- [EXERCISE DETAILS] In the entries below, find the line with "version available on" and print exactly every line from there up to and including the line with "Use this if", with no other lines.
Start of DATA FOR PROCESSING
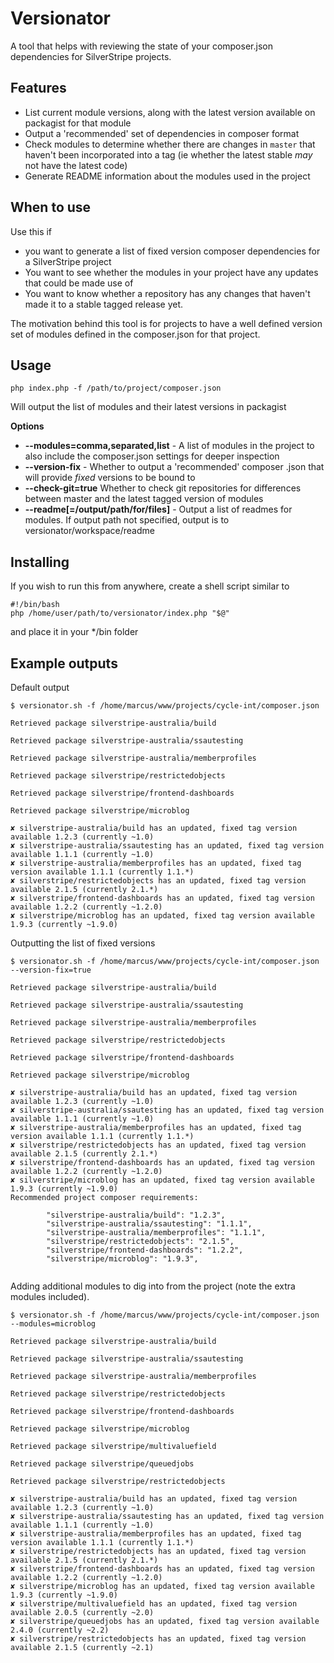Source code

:# Versionator

A tool that helps with reviewing the state of your composer.json
dependencies for SilverStripe projects.

## Features

* List current module versions, along with the latest version available on
  packagist for that module
* Output a 'recommended' set of dependencies in composer format
* Check modules to determine whether there are changes in `master` that
  haven't been incorporated into a tag (ie whether the latest stable _may_
  not have the latest code)
* Generate README information about the modules used in the project


## When to use

Use this if

* you want to generate a list of fixed version composer dependencies for a
  SilverStripe project
* You want to see whether the modules in your project have any updates
  that could be made use of
* You want to know whether a repository has any changes that haven't made it
  to a stable tagged release yet.

The motivation behind this tool is for projects to have a well
defined version set of modules defined in the composer.json for that project.



## Usage

`php index.php -f /path/to/project/composer.json`

Will output the list of modules and their latest versions in packagist

**Options**

* **--modules=comma,separated,list** - A list of modules in the project
  to also include the composer.json settings for deeper inspection
* **--version-fix** - Whether to output a 'recommended' composer .json
  that will provide _fixed_ versions to be bound to
* **--check-git=true** Whether to check git repositories for differences
  between master and the latest tagged version of modules
* **--readme[=/output/path/for/files]** - Output a list of readmes for modules.
  If output path not specified, output is to versionator/workspace/readme


## Installing

If you wish to run this from anywhere, create a shell script similar to

```
#!/bin/bash
php /home/user/path/to/versionator/index.php "$@"
```

and place it in your */bin folder


## Example outputs

Default output

```
$ versionator.sh -f /home/marcus/www/projects/cycle-int/composer.json

Retrieved package silverstripe-australia/build

Retrieved package silverstripe-australia/ssautesting

Retrieved package silverstripe-australia/memberprofiles

Retrieved package silverstripe/restrictedobjects

Retrieved package silverstripe/frontend-dashboards

Retrieved package silverstripe/microblog

✘ silverstripe-australia/build has an updated, fixed tag version available 1.2.3 (currently ~1.0)
✘ silverstripe-australia/ssautesting has an updated, fixed tag version available 1.1.1 (currently ~1.0)
✘ silverstripe-australia/memberprofiles has an updated, fixed tag version available 1.1.1 (currently 1.1.*)
✘ silverstripe/restrictedobjects has an updated, fixed tag version available 2.1.5 (currently 2.1.*)
✘ silverstripe/frontend-dashboards has an updated, fixed tag version available 1.2.2 (currently ~1.2.0)
✘ silverstripe/microblog has an updated, fixed tag version available 1.9.3 (currently ~1.9.0)
```

Outputting the list of fixed versions

```
$ versionator.sh -f /home/marcus/www/projects/cycle-int/composer.json --version-fix=true

Retrieved package silverstripe-australia/build

Retrieved package silverstripe-australia/ssautesting

Retrieved package silverstripe-australia/memberprofiles

Retrieved package silverstripe/restrictedobjects

Retrieved package silverstripe/frontend-dashboards

Retrieved package silverstripe/microblog

✘ silverstripe-australia/build has an updated, fixed tag version available 1.2.3 (currently ~1.0)
✘ silverstripe-australia/ssautesting has an updated, fixed tag version available 1.1.1 (currently ~1.0)
✘ silverstripe-australia/memberprofiles has an updated, fixed tag version available 1.1.1 (currently 1.1.*)
✘ silverstripe/restrictedobjects has an updated, fixed tag version available 2.1.5 (currently 2.1.*)
✘ silverstripe/frontend-dashboards has an updated, fixed tag version available 1.2.2 (currently ~1.2.0)
✘ silverstripe/microblog has an updated, fixed tag version available 1.9.3 (currently ~1.9.0)
Recommended project composer requirements:

		"silverstripe-australia/build": "1.2.3",
		"silverstripe-australia/ssautesting": "1.1.1",
		"silverstripe-australia/memberprofiles": "1.1.1",
		"silverstripe/restrictedobjects": "2.1.5",
		"silverstripe/frontend-dashboards": "1.2.2",
		"silverstripe/microblog": "1.9.3",


```


Adding additional modules to dig into from the project (note the extra modules included).

```
$ versionator.sh -f /home/marcus/www/projects/cycle-int/composer.json --modules=microblog

Retrieved package silverstripe-australia/build

Retrieved package silverstripe-australia/ssautesting

Retrieved package silverstripe-australia/memberprofiles

Retrieved package silverstripe/restrictedobjects

Retrieved package silverstripe/frontend-dashboards

Retrieved package silverstripe/microblog

Retrieved package silverstripe/multivaluefield

Retrieved package silverstripe/queuedjobs

Retrieved package silverstripe/restrictedobjects

✘ silverstripe-australia/build has an updated, fixed tag version available 1.2.3 (currently ~1.0)
✘ silverstripe-australia/ssautesting has an updated, fixed tag version available 1.1.1 (currently ~1.0)
✘ silverstripe-australia/memberprofiles has an updated, fixed tag version available 1.1.1 (currently 1.1.*)
✘ silverstripe/restrictedobjects has an updated, fixed tag version available 2.1.5 (currently 2.1.*)
✘ silverstripe/frontend-dashboards has an updated, fixed tag version available 1.2.2 (currently ~1.2.0)
✘ silverstripe/microblog has an updated, fixed tag version available 1.9.3 (currently ~1.9.0)
✘ silverstripe/multivaluefield has an updated, fixed tag version available 2.0.5 (currently ~2.0)
✘ silverstripe/queuedjobs has an updated, fixed tag version available 2.4.0 (currently ~2.2)
✘ silverstripe/restrictedobjects has an updated, fixed tag version available 2.1.5 (currently ~2.1)

```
End of DATA FOR PROCESSING
- [PROBLEM SOLUTION]
* List current module versions, along with the latest version available on
  packagist for that module
* Output a 'recommended' set of dependencies in composer format
* Check modules to determine whether there are changes in `master` that
  haven't been incorporated into a tag (ie whether the latest stable _may_
  not have the latest code)
* Generate README information about the modules used in the project


## When to use

Use this if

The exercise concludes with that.